HOW TO COMPLETE THIS TASK ::
Within the records below is a range that opens at the line with "- Vérifiez que les pins sont bien" and closes at the line with "1. Utilisez un". Return that range word for word, both ends included, and only that range.

SOURCE DATA ::

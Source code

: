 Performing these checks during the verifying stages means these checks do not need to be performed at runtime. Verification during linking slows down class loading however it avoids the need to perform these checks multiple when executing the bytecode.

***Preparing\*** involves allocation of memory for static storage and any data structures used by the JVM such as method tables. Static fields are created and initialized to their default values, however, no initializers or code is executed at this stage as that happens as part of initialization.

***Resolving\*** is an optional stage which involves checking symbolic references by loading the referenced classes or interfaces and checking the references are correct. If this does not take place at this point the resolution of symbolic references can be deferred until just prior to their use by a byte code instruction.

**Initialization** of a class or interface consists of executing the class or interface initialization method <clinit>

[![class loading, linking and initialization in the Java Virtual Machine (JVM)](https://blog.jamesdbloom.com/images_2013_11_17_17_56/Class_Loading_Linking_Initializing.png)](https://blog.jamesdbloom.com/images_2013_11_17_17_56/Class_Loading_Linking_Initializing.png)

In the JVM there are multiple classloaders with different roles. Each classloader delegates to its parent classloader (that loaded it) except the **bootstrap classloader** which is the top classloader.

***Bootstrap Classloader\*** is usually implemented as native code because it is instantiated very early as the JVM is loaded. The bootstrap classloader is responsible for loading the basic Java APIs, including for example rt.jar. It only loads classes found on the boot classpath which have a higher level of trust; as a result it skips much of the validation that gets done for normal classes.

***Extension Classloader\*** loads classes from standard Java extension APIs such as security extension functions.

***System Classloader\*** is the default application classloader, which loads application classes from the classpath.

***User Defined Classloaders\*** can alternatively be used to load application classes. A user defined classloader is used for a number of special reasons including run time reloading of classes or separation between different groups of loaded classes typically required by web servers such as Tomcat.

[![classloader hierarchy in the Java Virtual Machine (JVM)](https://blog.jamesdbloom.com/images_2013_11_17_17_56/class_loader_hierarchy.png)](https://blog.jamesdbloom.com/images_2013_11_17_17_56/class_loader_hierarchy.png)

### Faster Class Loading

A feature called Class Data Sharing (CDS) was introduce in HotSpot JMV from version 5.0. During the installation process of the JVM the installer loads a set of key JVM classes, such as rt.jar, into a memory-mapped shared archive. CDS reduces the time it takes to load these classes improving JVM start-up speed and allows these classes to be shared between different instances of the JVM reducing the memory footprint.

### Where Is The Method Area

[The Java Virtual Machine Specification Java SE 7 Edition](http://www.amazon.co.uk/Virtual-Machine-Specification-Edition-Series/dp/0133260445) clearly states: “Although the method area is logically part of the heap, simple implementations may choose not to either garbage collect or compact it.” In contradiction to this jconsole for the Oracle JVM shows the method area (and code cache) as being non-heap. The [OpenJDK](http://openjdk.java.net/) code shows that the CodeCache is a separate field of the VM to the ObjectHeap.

---

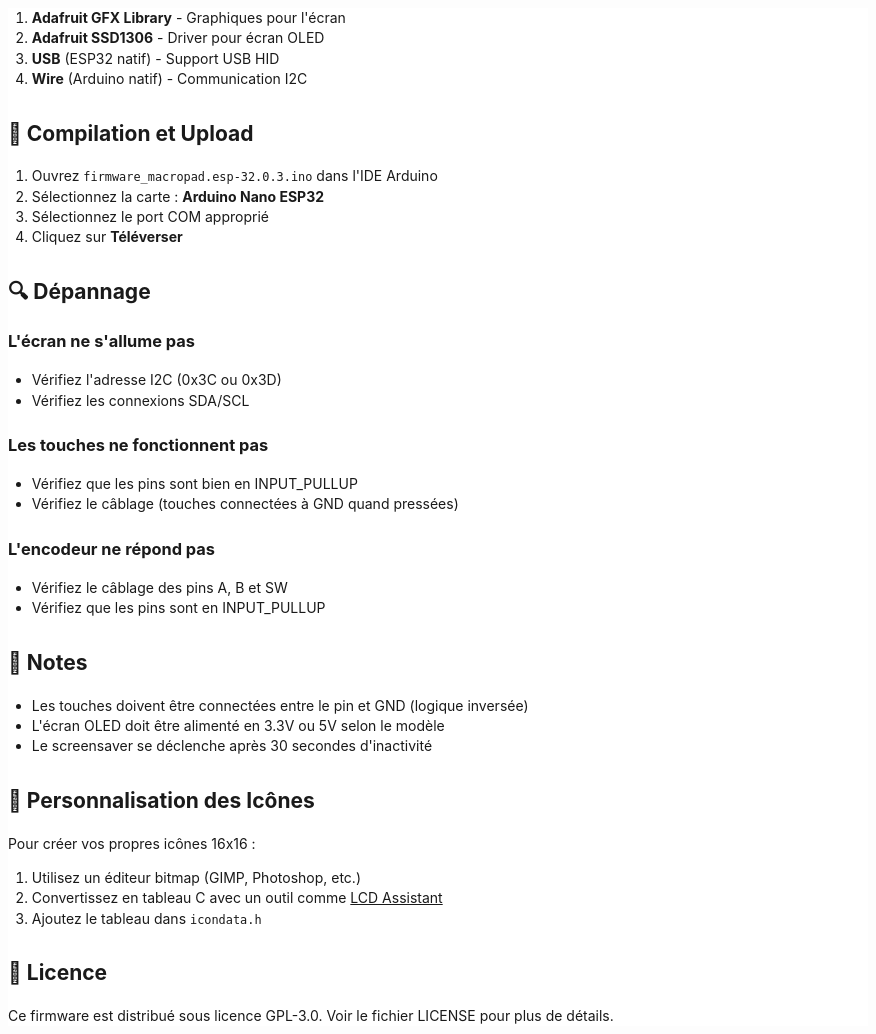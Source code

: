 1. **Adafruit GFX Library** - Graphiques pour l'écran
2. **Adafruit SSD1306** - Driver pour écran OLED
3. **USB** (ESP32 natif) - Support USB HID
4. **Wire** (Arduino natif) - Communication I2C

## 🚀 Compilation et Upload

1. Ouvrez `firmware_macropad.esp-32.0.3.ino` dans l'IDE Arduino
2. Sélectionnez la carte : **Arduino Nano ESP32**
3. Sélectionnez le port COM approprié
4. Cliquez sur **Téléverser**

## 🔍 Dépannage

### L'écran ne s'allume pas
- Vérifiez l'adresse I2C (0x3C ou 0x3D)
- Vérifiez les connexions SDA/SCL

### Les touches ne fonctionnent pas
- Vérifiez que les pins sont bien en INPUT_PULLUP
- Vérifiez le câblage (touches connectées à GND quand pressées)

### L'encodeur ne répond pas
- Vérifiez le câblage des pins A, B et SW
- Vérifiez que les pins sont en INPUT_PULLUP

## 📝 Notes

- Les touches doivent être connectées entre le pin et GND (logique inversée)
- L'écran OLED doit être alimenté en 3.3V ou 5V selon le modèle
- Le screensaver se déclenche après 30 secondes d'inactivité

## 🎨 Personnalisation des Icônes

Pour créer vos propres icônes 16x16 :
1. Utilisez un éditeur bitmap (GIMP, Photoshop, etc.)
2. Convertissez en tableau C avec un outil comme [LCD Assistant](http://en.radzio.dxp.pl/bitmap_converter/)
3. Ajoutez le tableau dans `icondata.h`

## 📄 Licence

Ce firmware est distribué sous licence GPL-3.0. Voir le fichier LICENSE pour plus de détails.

--

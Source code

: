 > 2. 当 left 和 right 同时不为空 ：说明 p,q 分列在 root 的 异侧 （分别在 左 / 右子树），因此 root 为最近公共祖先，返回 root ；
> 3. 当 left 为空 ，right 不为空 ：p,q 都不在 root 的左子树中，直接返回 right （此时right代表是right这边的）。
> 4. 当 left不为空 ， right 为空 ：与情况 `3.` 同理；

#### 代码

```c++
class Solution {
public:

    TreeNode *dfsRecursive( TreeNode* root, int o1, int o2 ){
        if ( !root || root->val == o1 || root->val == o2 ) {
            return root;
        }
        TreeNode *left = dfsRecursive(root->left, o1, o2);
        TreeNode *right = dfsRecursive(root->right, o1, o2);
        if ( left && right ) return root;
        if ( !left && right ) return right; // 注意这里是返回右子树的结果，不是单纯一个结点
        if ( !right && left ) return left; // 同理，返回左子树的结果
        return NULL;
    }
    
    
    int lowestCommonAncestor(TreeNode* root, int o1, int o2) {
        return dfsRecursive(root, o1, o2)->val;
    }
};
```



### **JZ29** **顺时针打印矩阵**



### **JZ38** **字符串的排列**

ANSWER SPACE ::
- Vérifiez que les pins sont bien en INPUT_PULLUP
- Vérifiez le câblage (touches connectées à GND quand pressées)

### L'encodeur ne répond pas
- Vérifiez le câblage des pins A, B et SW
- Vérifiez que les pins sont en INPUT_PULLUP

## 📝 Notes

- Les touches doivent être connectées entre le pin et GND (logique inversée)
- L'écran OLED doit être alimenté en 3.3V ou 5V selon le modèle
- Le screensaver se déclenche après 30 secondes d'inactivité

## 🎨 Personnalisation des Icônes

Pour créer vos propres icônes 16x16 :
1. Utilisez un éditeur bitmap (GIMP, Photoshop, etc.)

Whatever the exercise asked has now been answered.